Cluster Information Collection via MPI - Implementation Plan

Overview

This plan outlines the implementation of MPI-based cluster information collection for the MLPerf Storage benchmark. The feature will collect system information (/proc/meminfo, /proc/cpuinfo, /proc/diskstats, and other relevant data) from all hosts in a distributed cluster using MPI, making it available for rules checking before and after benchmark execution.

Current State Analysis

Existing Infrastructure

MPI Support: generate_mpi_prefix_cmd() in utils.py generates MPI command prefixes
Data Classes: HostMemoryInfo, HostCPUInfo, HostInfo, ClusterInformation exist in rules.py
Parsing Support: HostMemoryInfo.from_proc_meminfo_dict() already handles /proc/meminfo format
Metadata Storage: Benchmark.write_metadata() serializes to JSON using MLPSJsonEncoder

Current Limitations

DLIOBenchmark.accumulate_host_info() uses only CLI arg client_host_memory_in_gb (single value for all hosts)
No actual collection of real system information from hosts
No disk statistics collection
No validation that all nodes have consistent configurations

Implementation Plan

Phase 1: Create MPI Cluster Collector Module

New File: mlpstorage/cluster_collector.py

This module will handle all MPI-based data collection.

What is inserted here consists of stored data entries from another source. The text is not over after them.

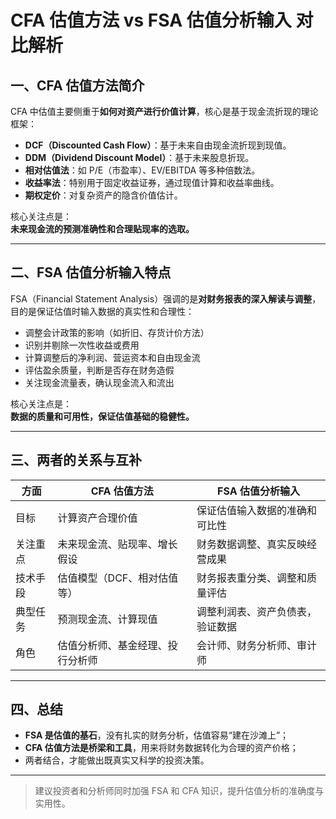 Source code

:# CFA 估值方法 vs FSA 估值分析输入 对比解析

## 一、CFA 估值方法简介

CFA 中估值主要侧重于**如何对资产进行价值计算**，核心是基于现金流折现的理论框架：

- **DCF（Discounted Cash Flow）**：基于未来自由现金流折现到现值。
- **DDM（Dividend Discount Model）**：基于未来股息折现。
- **相对估值法**：如 P/E（市盈率）、EV/EBITDA 等多种倍数法。
- **收益率法**：特别用于固定收益证券，通过现值计算和收益率曲线。
- **期权定价**：对复杂资产的隐含价值估计。

核心关注点是：  
**未来现金流的预测准确性和合理贴现率的选取。**

---

## 二、FSA 估值分析输入特点

FSA（Financial Statement Analysis）强调的是**对财务报表的深入解读与调整**，目的是保证估值时输入数据的真实性和合理性：

- 调整会计政策的影响（如折旧、存货计价方法）
- 识别并剔除一次性收益或费用
- 计算调整后的净利润、营运资本和自由现金流
- 评估盈余质量，判断是否存在财务造假
- 关注现金流量表，确认现金流入和流出

核心关注点是：  
**数据的质量和可用性，保证估值基础的稳健性。**

---

## 三、两者的关系与互补

| 方面             | CFA 估值方法                         | FSA 估值分析输入                    |
|------------------|------------------------------------|------------------------------------|
| 目标             | 计算资产合理价值                   | 保证估值输入数据的准确和可比性     |
| 关注重点         | 未来现金流、贴现率、增长假设       | 财务数据调整、真实反映经营成果     |
| 技术手段         | 估值模型（DCF、相对估值等）        | 财务报表重分类、调整和质量评估     |
| 典型任务         | 预测现金流、计算现值               | 调整利润表、资产负债表，验证数据   |
| 角色             | 估值分析师、基金经理、投行分析师   | 会计师、财务分析师、审计师         |

---

## 四、总结

- **FSA 是估值的基石**，没有扎实的财务分析，估值容易“建在沙滩上”；
- **CFA 估值方法是桥梁和工具**，用来将财务数据转化为合理的资产价格；
- 两者结合，才能做出既真实又科学的投资决策。

---

> 建议投资者和分析师同时加强 FSA 和 CFA 知识，提升估值分析的准确度与实用性。
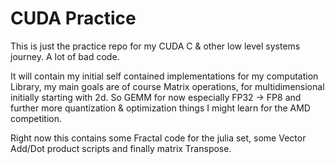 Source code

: # CUDA Practice

This is just the practice repo for my CUDA C & other low level systems journey. A lot of bad code. 

It will contain my initial self contained implementations for my computation Library, my main goals are of course Matrix operations, for multidimensional initially starting with 2d. So GEMM for now especially FP32 -> FP8 and further more quantization & optimization things I might learn for the AMD competition.

Right now this contains some Fractal code for the julia set, some Vector Add/Dot product scripts and finally matrix Transpose. 





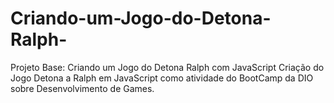 # Criando-um-Jogo-do-Detona-Ralph-
Projeto Base: Criando um Jogo do Detona Ralph com JavaScript
Criação do Jogo Detona a Ralph em JavaScript como atividade do BootCamp da DIO sobre Desenvolvimento de Games.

1.1 Data Classes for Additional System Info

@dataclass
class HostDiskInfo:
    """Disk statistics for a host from /proc/diskstats"""
    device_name: str
    reads_completed: int
    reads_merged: int
    sectors_read: int
    time_reading_ms: int
    writes_completed: int
    writes_merged: int
    sectors_written: int
    time_writing_ms: int
    ios_in_progress: int
    time_doing_ios_ms: int
    weighted_time_doing_ios_ms: int
    # Optional newer fields (kernel 4.18+)
    discards_completed: Optional[int] = None
    discards_merged: Optional[int] = None
    sectors_discarded: Optional[int] = None
    time_discarding_ms: Optional[int] = None
    flush_requests_completed: Optional[int] = None
    time_flushing_ms: Optional[int] = None

@dataclass
class HostNetworkInfo:
    """Network interface statistics from /proc/net/dev"""
    interface_name: str
    rx_bytes: int
    rx_packets: int
    rx_errors: int
    tx_bytes: int
    tx_packets: int
    tx_errors: int

@dataclass
class HostSystemInfo:
    """Extended system information for a host"""
    hostname: str
    kernel_version: str           # from /proc/version
    os_release: Dict[str, str]    # from /etc/os-release
    uptime_seconds: float         # from /proc/uptime
    load_average: Tuple[float, float, float]  # from /proc/loadavg

1.2 Proc File Parsers

Create parsing functions for each /proc file:

def parse_proc_meminfo(content: str) -> Dict[str, int]:
    """Parse /proc/meminfo content into a dictionary (values in kB)"""

def parse_proc_cpuinfo(content: str) -> List[Dict[str, Any]]:
    """Parse /proc/cpuinfo content into list of CPU dictionaries"""

def parse_proc_diskstats(content: str) -> List[HostDiskInfo]:
    """Parse /proc/diskstats content into list of disk info"""

def parse_proc_net_dev(content: str) -> List[HostNetworkInfo]:
    """Parse /proc/net/dev content into list of network info"""

def parse_proc_version(content: str) -> str:
    """Parse /proc/version to extract kernel version"""

def parse_proc_loadavg(content: str) -> Tuple[float, float, float]:
    """Parse /proc/loadavg to extract load averages"""

1.3 Local Collection Function

def collect_local_system_info() -> Dict[str, Any]:
    """
    Collect system information from the local node.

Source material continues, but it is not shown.